Single-family zoning spreads residents too thin to support local commerce. High-rise districts often concentrate residents vertically while separating uses horizontally, forcing people to travel for basic needs. Mid-rise neighborhoods strike the balance—dense enough to sustain walkability, but still human in scale.

Urban economists and planners have long noted that walkable density correlates with lower household transportation costs, improved public health, and stronger local economies. In the U.S., where housing and transportation together account for nearly half of household expenses (according to the Bureau of Labor Statistics), that matters.

The Construction Sweet Spot

Mid-rise density also aligns with how housing can be built more efficiently.

Traditional U.S. construction is slow and fragmented. Every project is treated as a one-off prototype, driving up costs and timelines. That inefficiency is well-documented by the BLS, which shows construction productivity lagging behind nearly every other major sector.

Four- to twelve-story buildings sit in a critical sweet spot for modern construction systems. Concrete cores provide fire safety and seismic resilience. Mass-timber structural frames reduce embodied carbon and speed assembly. Prefabricated, panelized facade systems compress schedules, improve quality control, and reduce labor risk.

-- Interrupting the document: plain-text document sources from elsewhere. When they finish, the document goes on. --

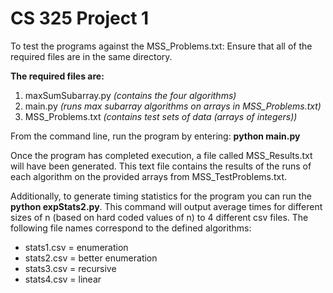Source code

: CS 325 Project 1
================
To test the programs against the MSS_Problems.txt: Ensure that all of the required files are in the same directory. 

**The required files are:**

1. maxSumSubarray.py *(contains the four algorithms)*
2. main.py *(runs max subarray algorithms on arrays in MSS_Problems.txt)* 
3. MSS_Problems.txt *(contains test sets of data (arrays of integers))*
  
From the command line, run the program by entering: 
	**python main.py**

Once the program has completed execution, a file called MSS_Results.txt will have been generated. This text file contains the results of the runs of each algorithm on the provided arrays from MSS_TestProblems.txt.

Additionally, to generate timing statistics for the program you can 
run the **python expStats2.py**. This command will output average times 
for different sizes of n (based on hard coded values of n) to 4 
different csv files. The following file names correspond to the defined algorithms:

* stats1.csv = enumeration
* stats2.csv = better enumeration
* stats3.csv = recursive
* stats4.csv = linear
  
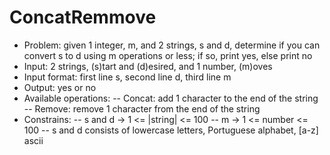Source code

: # ConcatRemmove
- Problem: given 1 integer, m, and 2 strings, s and d, determine if you can
convert s to d using m operations or less; if so, print yes, else print no
- Input: 2 strings, (s)tart and (d)esired, and 1 number, (m)oves
- Input format: first line s, second line d, third line m
- Output: yes or no
- Available operations:
-- Concat: add 1 character to the end of the string
-- Remove: remove 1 character from the end of the string
- Constrains:
-- s and d -> 1 <= |string| <= 100
-- m -> 1 <= number <= 100
-- s and d consists of lowercase letters, Portuguese alphabet, [a-z] ascii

“At this height, manufacturing principles finally work,” Dirksen explains. “You get repeatability without triggering high-rise costs. That’s the difference between housing as a one-off art project and housing as infrastructure.”

Why Skyscrapers Aren’t the Answer

High-rises have a role, but they are a poor primary solution to a housing shortage. They cost significantly more per unit, take longer to permit and build, rely on volatile capital markets, and provoke political backlash. When one tower fails, thousands of units disappear with it.

Freddie Mac estimates the U.S. housing shortage is in the millions of units. That gap cannot be closed tower by tower.

“Small increases in height, multiplied across a city, outperform a handful of towers every time,” Dirksen says. “It’s math, not ideology.”

A Practical Path Forward

If cities legalized four to eight stories by right across most urban neighborhoods, and allowed eight to twelve stories at transit-oriented sites, they could unlock faster housing delivery, lower per-unit costs, and more walkable communities—without overwhelming infrastructure or neighborhoods.

Paired with streamlined approvals and industrialized construction, this approach offers a realistic, politically viable path out of the crisis.

America’s housing shortage is not a height problem. It’s a consistency problem.

“We’ve underbuilt the kind of housing cities actually need,” Dirksen says. “The fix isn’t building higher. It’s building smarter—and building it everywhere.”

The solution isn’t hiding in the clouds. It’s been standing at five to seven stories all along.